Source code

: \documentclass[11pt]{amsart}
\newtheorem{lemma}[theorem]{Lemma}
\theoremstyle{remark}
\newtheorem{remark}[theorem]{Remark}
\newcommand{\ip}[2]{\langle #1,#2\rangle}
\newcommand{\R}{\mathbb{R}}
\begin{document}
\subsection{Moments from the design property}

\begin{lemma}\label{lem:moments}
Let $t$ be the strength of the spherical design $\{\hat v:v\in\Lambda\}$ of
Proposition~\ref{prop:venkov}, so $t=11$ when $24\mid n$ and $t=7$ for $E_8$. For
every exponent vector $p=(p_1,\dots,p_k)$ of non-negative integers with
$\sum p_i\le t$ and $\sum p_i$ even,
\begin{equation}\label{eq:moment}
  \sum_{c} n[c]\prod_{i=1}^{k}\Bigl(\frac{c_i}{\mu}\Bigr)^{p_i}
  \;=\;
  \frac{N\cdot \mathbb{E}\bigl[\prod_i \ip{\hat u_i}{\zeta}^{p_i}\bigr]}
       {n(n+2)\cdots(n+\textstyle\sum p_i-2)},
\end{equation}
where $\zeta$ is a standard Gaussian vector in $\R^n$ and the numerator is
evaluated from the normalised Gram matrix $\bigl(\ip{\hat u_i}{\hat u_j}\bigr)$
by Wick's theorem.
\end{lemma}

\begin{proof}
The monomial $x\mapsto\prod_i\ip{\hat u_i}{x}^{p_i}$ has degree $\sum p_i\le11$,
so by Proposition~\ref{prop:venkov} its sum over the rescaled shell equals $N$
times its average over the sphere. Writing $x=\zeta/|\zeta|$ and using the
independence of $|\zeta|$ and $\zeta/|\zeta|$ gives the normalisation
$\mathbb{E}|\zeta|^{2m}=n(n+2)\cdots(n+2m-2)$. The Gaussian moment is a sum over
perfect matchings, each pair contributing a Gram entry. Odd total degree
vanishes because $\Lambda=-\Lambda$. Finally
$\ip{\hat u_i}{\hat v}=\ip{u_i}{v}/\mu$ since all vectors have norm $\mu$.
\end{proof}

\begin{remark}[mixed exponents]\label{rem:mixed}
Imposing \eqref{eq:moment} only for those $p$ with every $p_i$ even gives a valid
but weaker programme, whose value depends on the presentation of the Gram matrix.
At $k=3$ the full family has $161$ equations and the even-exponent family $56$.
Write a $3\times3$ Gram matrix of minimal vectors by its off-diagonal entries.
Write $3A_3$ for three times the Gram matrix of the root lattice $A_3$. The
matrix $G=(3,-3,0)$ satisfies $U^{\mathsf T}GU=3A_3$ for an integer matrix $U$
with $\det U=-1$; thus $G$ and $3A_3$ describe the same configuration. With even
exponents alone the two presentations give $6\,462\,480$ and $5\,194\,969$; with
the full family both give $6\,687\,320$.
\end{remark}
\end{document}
◇ ◇ ◇ ◇ ◇
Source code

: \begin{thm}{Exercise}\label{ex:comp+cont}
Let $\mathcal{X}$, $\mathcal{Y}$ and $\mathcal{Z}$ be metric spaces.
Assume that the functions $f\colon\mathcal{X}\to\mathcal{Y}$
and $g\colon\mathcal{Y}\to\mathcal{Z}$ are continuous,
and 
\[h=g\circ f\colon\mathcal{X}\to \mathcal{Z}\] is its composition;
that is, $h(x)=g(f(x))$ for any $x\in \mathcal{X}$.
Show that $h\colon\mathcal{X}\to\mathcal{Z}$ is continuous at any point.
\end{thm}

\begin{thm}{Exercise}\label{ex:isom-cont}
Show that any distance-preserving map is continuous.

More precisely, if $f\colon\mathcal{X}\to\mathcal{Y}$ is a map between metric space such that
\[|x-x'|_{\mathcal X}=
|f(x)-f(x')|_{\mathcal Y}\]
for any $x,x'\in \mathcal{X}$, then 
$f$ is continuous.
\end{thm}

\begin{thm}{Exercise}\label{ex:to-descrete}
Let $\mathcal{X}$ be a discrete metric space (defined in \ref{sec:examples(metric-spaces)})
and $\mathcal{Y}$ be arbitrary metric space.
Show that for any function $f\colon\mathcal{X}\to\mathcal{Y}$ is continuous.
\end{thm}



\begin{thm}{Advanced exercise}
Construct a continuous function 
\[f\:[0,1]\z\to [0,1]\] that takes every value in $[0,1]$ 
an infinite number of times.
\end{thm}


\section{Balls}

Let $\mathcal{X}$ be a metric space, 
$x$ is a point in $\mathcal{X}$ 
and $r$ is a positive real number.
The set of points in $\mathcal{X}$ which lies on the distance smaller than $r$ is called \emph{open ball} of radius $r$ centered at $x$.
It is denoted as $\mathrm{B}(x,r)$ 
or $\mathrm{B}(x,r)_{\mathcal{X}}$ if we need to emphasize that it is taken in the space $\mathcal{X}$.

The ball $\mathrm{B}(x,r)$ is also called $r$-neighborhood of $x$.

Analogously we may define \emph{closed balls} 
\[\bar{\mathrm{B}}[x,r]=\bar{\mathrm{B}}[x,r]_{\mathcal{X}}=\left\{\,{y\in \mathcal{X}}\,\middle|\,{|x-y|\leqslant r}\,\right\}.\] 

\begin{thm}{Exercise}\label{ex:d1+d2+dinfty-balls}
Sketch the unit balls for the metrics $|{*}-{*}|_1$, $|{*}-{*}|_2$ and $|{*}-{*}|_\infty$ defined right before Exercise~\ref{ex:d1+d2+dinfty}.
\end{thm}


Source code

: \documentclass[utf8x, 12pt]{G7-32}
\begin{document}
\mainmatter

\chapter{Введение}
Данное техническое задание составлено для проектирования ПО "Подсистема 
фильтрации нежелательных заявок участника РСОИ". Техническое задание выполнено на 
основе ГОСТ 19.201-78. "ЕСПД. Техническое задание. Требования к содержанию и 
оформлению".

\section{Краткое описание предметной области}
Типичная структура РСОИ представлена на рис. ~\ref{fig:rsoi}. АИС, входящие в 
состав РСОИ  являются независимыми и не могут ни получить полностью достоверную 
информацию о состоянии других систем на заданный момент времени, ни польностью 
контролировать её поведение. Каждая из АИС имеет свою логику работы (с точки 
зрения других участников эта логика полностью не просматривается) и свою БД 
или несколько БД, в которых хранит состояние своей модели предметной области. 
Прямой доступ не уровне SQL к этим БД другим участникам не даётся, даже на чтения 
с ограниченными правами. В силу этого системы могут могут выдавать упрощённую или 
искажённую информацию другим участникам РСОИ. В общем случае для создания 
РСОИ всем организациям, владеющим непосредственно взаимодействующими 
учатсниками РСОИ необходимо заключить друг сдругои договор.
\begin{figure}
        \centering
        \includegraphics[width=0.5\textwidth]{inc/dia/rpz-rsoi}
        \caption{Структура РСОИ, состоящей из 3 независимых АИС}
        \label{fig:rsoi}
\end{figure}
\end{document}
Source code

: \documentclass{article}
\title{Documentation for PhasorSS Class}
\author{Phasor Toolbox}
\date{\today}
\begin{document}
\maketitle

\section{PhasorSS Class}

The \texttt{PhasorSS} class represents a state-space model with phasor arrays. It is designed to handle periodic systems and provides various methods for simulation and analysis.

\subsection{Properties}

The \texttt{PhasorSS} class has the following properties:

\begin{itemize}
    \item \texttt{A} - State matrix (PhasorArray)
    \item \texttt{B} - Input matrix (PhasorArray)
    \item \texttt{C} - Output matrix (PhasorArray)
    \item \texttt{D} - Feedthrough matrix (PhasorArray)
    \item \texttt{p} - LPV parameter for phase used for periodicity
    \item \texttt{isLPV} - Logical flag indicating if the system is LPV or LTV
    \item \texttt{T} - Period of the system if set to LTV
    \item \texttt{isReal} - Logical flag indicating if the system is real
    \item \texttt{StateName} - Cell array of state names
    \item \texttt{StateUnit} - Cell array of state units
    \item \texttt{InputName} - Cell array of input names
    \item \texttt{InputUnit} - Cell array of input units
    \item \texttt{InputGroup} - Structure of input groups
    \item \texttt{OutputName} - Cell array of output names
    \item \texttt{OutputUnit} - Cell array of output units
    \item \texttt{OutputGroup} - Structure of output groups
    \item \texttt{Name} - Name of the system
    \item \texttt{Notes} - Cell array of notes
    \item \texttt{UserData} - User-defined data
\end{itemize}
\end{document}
◇ ◇ ◇ ◇ ◇
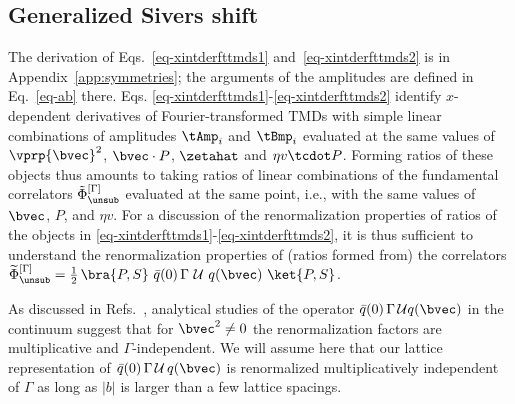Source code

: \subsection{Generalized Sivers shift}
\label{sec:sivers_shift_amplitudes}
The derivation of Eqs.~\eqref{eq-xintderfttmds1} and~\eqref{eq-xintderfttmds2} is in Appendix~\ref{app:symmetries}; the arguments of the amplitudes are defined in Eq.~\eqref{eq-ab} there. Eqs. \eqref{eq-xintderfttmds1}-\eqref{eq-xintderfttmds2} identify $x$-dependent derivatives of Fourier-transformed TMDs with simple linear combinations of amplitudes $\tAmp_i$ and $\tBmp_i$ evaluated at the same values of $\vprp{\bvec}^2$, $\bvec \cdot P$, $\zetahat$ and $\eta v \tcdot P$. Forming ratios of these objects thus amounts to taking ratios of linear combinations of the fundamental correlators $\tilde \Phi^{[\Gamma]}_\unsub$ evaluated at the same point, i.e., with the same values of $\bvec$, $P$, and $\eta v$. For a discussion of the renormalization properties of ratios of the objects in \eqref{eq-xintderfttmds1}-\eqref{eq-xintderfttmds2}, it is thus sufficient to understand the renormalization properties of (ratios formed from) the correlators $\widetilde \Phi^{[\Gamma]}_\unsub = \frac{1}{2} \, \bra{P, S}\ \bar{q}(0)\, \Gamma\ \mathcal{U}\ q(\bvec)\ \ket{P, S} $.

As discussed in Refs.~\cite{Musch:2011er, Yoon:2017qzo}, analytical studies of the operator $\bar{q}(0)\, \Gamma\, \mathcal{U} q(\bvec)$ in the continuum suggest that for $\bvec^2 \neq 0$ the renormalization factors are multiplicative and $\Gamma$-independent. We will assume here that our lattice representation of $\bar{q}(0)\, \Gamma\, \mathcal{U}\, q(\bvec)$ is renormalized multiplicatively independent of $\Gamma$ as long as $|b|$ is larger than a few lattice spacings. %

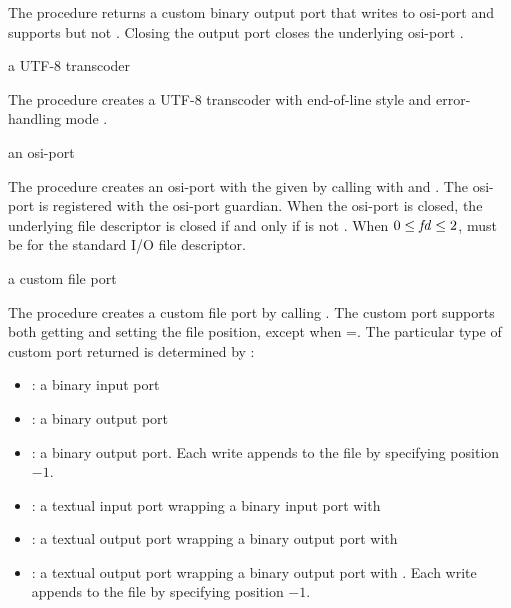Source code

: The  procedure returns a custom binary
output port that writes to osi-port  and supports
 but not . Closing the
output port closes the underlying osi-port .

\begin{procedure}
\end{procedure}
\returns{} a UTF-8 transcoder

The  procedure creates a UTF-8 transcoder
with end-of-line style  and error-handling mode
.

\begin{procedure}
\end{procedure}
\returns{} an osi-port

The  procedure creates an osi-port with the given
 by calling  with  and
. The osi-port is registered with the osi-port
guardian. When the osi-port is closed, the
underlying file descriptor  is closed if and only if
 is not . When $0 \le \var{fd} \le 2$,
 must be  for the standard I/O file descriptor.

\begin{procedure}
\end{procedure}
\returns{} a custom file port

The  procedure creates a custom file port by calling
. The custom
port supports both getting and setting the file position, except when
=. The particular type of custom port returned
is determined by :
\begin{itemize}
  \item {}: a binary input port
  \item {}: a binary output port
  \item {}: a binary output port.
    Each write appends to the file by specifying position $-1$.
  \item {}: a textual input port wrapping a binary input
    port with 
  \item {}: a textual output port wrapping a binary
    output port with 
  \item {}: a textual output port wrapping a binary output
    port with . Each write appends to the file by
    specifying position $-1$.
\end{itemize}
◇ ◇ ◇ ◇ ◇
● **What is needed**
Set down exactly the lines of the data above, beginning with the line that has "evaluated from the" and ending with the line that has "independence of $|\zeta|$", and no others.

● **The completed task**
evaluated from the normalised Gram matrix $\bigl(\ip{\hat u_i}{\hat u_j}\bigr)$
by Wick's theorem.
\end{lemma}

\begin{proof}
The monomial $x\mapsto\prod_i\ip{\hat u_i}{x}^{p_i}$ has degree $\sum p_i\le11$,
so by Proposition~\ref{prop:venkov} its sum over the rescaled shell equals $N$
times its average over the sphere. Writing $x=\zeta/|\zeta|$ and using the
independence of $|\zeta|$ and $\zeta/|\zeta|$ gives the normalisation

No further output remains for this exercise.